9. Whether this Court will interfere in revision with an interlocutory matter appears to me, as Mr. Justice Knox has said, to be merely a matter of discretion to be decided on the facts peculiar to the case. It is said that it ought not to do so, where there is a remedy available by way of an appeal. There are at least two instances, namely, in I.L.R. 18 All, page 163, and in I.L.R. 28 All. page 72, where this Court has done so, although another remedy was available. The case reported in I, L. R., 34 All. page 592, was much relied upon by Dr. Sulaiman, who argued this case extremely well, as an authority to the contrary. It is not, in my opinion, an authority for any thing. The head-note sets out only the opinion of Mr. Justice Karamat Husain. Mr. Justice Knox merely agreed with the Order in that case because he said that “sufficient ground had not been shown for interference.” But that case, in my opinion, has no bearing on the present application. In that case there was an order setting aside an ex parte decree and ordering a re-trial. The applicant in revision, after a second trial and after a decree had been passed against him in the second trial from which he did not appeal, applied for revision of the earlier order setting aside the first decree. That is to say, he waited until he lost the case, and then applied for the revision of the order which ordered the case to be tried over again. He clearly had no merits of any kind. The Court rightly refused his application, and the reasons given by Mr. Justice Karamat Husain are, in my opinion, mere obiter dicta and were unnecessary for the decision of the case.

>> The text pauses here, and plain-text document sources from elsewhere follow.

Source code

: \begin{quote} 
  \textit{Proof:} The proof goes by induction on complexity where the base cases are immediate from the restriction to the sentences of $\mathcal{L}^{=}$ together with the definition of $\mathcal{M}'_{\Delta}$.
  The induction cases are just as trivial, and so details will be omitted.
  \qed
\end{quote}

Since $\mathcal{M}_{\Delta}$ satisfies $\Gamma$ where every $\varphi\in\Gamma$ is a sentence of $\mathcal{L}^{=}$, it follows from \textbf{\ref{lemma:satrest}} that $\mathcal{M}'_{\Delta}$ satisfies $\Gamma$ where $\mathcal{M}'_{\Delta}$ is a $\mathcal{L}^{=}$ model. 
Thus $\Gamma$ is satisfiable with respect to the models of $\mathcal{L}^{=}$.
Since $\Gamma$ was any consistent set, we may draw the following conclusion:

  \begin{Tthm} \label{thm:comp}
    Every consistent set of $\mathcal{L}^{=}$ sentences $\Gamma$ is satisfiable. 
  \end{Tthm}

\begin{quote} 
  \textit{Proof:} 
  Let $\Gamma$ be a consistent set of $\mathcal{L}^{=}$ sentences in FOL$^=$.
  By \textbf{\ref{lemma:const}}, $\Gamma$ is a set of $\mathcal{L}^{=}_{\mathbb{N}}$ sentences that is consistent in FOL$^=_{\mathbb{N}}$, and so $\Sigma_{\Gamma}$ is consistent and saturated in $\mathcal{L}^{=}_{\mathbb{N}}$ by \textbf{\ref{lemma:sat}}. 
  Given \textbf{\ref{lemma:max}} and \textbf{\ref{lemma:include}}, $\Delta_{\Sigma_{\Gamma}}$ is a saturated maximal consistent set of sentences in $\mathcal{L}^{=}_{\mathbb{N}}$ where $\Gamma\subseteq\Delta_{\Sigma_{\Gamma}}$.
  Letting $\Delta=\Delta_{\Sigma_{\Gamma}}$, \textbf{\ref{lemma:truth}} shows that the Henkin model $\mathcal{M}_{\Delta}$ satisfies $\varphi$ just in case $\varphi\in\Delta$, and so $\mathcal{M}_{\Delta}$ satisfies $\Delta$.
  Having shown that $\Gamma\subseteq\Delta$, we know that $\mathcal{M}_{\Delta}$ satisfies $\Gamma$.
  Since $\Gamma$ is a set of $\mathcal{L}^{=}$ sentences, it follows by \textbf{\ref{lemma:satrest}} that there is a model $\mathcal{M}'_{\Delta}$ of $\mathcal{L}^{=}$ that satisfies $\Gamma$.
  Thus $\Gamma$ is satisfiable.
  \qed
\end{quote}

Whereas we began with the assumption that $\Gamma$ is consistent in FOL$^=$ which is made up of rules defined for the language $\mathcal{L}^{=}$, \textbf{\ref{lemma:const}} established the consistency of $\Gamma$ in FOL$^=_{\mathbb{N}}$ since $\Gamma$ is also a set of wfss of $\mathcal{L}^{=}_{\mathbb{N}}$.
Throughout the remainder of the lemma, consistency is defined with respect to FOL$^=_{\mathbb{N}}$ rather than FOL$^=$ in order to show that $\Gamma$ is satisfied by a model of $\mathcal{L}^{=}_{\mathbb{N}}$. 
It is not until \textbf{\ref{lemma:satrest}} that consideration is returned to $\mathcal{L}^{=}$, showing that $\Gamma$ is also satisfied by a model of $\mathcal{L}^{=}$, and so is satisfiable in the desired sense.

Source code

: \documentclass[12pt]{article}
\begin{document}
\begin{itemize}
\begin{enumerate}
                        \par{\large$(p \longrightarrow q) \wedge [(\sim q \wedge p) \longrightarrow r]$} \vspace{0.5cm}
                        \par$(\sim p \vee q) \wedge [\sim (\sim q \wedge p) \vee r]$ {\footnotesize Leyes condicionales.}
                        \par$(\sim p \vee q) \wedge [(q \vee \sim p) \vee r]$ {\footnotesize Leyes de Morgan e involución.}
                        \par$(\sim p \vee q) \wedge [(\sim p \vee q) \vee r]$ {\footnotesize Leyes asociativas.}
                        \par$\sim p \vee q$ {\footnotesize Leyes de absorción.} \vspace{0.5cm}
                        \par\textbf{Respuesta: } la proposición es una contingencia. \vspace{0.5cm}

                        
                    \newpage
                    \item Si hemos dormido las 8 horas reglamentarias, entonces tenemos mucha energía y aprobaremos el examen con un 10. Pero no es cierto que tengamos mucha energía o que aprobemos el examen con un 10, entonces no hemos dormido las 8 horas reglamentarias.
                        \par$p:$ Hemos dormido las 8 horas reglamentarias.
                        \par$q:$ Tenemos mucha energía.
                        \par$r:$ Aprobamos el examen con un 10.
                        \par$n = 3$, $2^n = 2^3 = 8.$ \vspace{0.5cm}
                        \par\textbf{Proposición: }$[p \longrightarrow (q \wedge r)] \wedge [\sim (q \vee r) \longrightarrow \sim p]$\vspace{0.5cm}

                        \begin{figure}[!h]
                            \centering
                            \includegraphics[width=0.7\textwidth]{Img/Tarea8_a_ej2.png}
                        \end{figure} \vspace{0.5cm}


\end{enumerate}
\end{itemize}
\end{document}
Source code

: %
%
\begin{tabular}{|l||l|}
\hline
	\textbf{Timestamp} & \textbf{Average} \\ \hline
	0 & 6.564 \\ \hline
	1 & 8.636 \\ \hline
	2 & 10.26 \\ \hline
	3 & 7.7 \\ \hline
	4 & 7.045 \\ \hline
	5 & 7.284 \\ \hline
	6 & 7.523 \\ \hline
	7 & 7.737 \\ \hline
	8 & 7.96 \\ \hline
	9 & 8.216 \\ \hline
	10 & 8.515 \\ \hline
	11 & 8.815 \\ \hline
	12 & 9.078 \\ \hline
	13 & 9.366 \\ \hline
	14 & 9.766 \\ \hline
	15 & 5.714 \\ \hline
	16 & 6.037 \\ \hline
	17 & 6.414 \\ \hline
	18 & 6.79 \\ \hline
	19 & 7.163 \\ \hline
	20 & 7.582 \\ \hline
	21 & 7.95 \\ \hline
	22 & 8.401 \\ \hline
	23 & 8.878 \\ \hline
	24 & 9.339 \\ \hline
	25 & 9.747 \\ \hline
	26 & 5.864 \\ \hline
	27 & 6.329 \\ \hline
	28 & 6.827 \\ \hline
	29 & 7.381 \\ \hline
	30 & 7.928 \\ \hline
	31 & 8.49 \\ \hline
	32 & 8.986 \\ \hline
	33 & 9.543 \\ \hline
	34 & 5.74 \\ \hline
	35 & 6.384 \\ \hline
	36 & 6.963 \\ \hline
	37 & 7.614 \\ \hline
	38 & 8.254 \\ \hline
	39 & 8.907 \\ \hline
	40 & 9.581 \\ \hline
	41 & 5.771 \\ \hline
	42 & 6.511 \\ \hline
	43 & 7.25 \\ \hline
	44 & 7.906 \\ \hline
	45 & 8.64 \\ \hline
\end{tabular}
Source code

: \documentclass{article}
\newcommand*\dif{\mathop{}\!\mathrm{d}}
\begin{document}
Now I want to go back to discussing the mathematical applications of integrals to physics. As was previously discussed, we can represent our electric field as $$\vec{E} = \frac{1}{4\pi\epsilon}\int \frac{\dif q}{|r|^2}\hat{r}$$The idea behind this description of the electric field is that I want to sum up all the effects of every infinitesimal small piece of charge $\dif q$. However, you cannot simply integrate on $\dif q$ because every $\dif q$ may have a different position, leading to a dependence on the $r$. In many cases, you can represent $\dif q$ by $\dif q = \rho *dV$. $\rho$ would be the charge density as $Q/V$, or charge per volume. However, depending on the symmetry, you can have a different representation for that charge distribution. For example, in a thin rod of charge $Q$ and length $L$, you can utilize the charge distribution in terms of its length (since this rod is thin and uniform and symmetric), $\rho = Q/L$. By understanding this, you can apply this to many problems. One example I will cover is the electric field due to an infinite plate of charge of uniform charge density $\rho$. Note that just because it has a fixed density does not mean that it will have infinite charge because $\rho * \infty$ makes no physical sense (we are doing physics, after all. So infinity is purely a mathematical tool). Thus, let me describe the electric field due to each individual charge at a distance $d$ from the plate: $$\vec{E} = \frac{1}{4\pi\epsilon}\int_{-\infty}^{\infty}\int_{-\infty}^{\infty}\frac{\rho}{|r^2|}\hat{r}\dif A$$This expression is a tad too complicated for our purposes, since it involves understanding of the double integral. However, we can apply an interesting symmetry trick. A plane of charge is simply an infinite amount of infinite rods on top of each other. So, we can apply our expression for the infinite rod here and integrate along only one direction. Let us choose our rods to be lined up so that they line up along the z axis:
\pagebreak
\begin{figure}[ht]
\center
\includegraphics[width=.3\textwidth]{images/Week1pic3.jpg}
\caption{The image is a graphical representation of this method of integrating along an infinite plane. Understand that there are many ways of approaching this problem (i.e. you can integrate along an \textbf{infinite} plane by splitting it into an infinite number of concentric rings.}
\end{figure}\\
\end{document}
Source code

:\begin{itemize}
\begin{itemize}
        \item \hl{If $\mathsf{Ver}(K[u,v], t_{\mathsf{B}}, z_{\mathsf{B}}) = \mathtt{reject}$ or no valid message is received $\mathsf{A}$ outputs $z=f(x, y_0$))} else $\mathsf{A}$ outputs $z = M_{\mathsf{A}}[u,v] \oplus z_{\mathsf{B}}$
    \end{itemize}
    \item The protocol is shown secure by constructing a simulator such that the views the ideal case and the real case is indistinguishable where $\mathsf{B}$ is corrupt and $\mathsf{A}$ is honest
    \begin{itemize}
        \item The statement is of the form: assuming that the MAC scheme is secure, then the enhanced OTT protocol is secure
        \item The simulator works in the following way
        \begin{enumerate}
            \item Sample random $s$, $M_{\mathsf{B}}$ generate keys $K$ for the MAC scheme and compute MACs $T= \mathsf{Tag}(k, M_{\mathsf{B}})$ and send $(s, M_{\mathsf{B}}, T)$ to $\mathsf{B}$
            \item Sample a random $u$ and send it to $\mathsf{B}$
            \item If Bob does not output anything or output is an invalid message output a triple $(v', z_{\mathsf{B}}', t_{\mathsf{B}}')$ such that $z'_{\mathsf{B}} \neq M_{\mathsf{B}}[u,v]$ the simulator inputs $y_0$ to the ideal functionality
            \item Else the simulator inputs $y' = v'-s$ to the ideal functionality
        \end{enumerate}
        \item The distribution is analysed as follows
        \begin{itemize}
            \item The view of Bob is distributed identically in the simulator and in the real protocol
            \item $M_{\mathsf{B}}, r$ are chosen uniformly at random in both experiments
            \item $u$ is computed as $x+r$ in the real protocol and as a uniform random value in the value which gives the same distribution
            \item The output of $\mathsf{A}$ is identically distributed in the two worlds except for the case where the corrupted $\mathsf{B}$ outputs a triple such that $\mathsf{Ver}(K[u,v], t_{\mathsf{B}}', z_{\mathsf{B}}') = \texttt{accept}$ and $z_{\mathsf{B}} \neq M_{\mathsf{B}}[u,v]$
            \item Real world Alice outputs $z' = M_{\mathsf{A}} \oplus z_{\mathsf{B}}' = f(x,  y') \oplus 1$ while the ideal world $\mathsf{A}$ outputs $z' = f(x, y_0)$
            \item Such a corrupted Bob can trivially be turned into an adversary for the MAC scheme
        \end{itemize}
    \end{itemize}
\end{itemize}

10. Whether this case is one in which the Court ought to exercise its discretion in favour of the applicant is a question which necessarily raises various considerations. Taking the view I do that the court below has exceeded its jurisdiction by requiring the defendant to institute a suit in a court which has no jurisdiction over the plaintiff’s suit, I cannot treat it as a mere order for an adjournment, The plaintiff appears to me to have a serious grievance. But it is not necessary for me to give my reasons for exercising a discretion which will never be exercised, as it is my duty to withdraw this judgment, which is no part of the order of the Court.
11. As we have failed to agree, the application for revision must stand dismissed. We are agreed that the costs of this application will be costs in the cause.